THE RECORDS section start
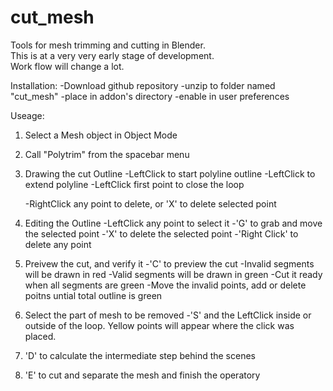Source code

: # cut_mesh
Tools for mesh trimming and cutting in Blender.  
This is at a very very early stage of development.  
Work flow will change a lot.

Installation:
-Download github repository
-unzip to folder named "cut_mesh"
-place in addon's directory
-enable in user preferences

Useage:
1.  Select a Mesh object in Object Mode
2.  Call "Polytrim" from the spacebar menu

3.  Drawing the cut Outline
    -LeftClick to start polyline outline
    -LeftClick to extend polyline
    -LeftClick first point to close the loop
    
    -RightClick any point to delete, or 'X' to delete selected point
    
4. Editing the Outline
    -LeftClick any point to select it
    -'G' to grab and move the selected point
    -'X' to delete the selected point
    -'Right Click' to delete any point
    
5.  Preivew the cut, and verify it
    -'C' to preview the cut
    -Invalid segments will be drawn in red
    -Valid segments will be drawn in green
    -Cut it ready when all segments are green
    -Move the invalid points, add or delete poitns untial total outline is green
    
6.  Select the part of mesh to be removed
    -'S' and the LeftClick inside or outside of the loop.  Yellow points will appear where the click was placed. 
    
7.  'D' to calculate the intermediate step behind the scenes

8.  'E' to cut and separate the mesh and finish the operatory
THE RECORDS section end
When you retype the listing, keep every line exactly as it is and drop the pictures.

Source code

: # cut_mesh
Tools for mesh trimming and cutting in Blender.  
This is at a very very early stage of development.  
Work flow will change a lot.

Installation:
-Download github repository
-unzip to folder named "cut_mesh"
-place in addon's directory
-enable in user preferences

Useage:
1.  Select a Mesh object in Object Mode
2.  Call "Polytrim" from the spacebar menu

3.  Drawing the cut Outline
    -LeftClick to start polyline outline
    -LeftClick to extend polyline
    -LeftClick first point to close the loop
    
    -RightClick any point to delete, or 'X' to delete selected point
    
4. Editing the Outline
    -LeftClick any point to select it
    -'G' to grab and move the selected point
    -'X' to delete the selected point
    -'Right Click' to delete any point
    
5.  Preivew the cut, and verify it
    -'C' to preview the cut
    -Invalid segments will be drawn in red
    -Valid segments will be drawn in green
    -Cut it ready when all segments are green
    -Move the invalid points, add or delete poitns untial total outline is green
    
6.  Select the part of mesh to be removed
    -'S' and the LeftClick inside or outside of the loop.  Yellow points will appear where the click was placed. 
    
7.  'D' to calculate the intermediate step behind the scenes

8.  'E' to cut and separate the mesh and finish the operatory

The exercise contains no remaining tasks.